[Start of section]
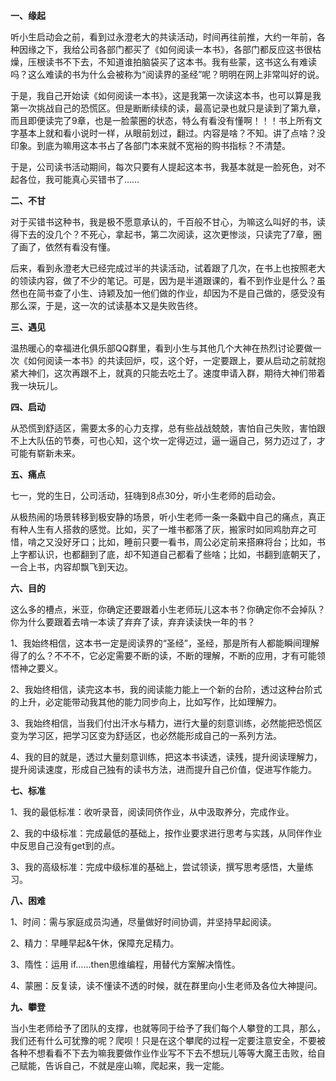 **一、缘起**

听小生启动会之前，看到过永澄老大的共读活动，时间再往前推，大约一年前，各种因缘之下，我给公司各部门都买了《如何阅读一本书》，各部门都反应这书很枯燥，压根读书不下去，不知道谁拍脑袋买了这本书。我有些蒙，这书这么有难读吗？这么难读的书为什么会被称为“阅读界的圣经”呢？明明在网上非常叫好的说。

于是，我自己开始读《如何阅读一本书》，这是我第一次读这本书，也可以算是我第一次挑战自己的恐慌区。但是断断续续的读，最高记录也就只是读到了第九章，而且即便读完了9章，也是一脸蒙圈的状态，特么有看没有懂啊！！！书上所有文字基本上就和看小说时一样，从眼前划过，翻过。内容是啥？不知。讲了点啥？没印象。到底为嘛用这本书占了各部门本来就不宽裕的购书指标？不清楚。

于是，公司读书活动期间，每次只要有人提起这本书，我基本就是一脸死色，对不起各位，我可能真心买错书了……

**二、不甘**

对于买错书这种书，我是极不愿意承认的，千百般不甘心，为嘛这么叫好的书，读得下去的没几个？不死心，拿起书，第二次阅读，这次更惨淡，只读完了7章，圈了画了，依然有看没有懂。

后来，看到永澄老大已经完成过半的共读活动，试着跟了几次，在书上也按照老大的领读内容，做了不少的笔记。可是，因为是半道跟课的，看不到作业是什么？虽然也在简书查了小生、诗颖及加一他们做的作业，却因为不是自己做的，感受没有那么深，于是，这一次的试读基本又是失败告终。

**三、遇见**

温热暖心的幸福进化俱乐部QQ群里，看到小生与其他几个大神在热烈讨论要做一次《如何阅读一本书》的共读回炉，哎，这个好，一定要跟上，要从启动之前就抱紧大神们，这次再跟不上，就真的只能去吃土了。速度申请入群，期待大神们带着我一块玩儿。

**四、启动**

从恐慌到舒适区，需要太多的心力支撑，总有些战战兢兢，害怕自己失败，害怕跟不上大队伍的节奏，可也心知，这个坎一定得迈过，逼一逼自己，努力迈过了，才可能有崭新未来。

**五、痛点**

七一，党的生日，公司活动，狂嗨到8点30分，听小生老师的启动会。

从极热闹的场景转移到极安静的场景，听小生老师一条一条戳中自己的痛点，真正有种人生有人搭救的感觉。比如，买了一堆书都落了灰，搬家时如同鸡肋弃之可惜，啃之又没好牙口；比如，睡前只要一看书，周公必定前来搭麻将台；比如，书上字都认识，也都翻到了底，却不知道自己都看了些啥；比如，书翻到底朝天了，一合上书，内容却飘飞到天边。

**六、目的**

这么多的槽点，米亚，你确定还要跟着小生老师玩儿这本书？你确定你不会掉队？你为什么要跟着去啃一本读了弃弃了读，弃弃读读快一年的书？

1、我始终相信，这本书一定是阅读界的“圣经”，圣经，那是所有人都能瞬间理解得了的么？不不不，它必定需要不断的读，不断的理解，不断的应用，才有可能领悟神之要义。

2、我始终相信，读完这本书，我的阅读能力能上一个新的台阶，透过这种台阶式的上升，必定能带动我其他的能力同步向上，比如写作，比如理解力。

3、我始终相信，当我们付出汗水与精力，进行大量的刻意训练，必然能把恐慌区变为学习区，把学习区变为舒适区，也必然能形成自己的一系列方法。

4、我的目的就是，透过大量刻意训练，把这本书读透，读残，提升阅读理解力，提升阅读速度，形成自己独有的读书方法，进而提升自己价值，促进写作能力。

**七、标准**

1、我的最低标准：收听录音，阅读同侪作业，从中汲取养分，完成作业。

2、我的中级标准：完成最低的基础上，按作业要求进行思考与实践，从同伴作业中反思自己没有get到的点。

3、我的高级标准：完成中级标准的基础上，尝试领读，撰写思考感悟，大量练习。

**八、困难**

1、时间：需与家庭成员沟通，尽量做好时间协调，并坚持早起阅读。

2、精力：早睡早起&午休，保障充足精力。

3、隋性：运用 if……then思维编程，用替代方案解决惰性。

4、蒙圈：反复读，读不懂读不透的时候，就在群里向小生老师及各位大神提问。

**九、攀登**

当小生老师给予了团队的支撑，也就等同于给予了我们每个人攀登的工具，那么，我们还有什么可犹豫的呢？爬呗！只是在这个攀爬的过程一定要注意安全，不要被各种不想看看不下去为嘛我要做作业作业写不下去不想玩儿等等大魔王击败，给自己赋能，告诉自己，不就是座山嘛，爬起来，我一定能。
[End of section]
Work task: Pick out each line above that includes "我始终相信" and show it.

Solution to this problem:
1、我始终相信，这本书一定是阅读界的“圣经”，圣经，那是所有人都能瞬间理解得了的么？不不不，它必定需要不断的读，不断的理解，不断的应用，才有可能领悟神之要义。
2、我始终相信，读完这本书，我的阅读能力能上一个新的台阶，透过这种台阶式的上升，必定能带动我其他的能力同步向上，比如写作，比如理解力。
3、我始终相信，当我们付出汗水与精力，进行大量的刻意训练，必然能把恐慌区变为学习区，把学习区变为舒适区，也必然能形成自己的一系列方法。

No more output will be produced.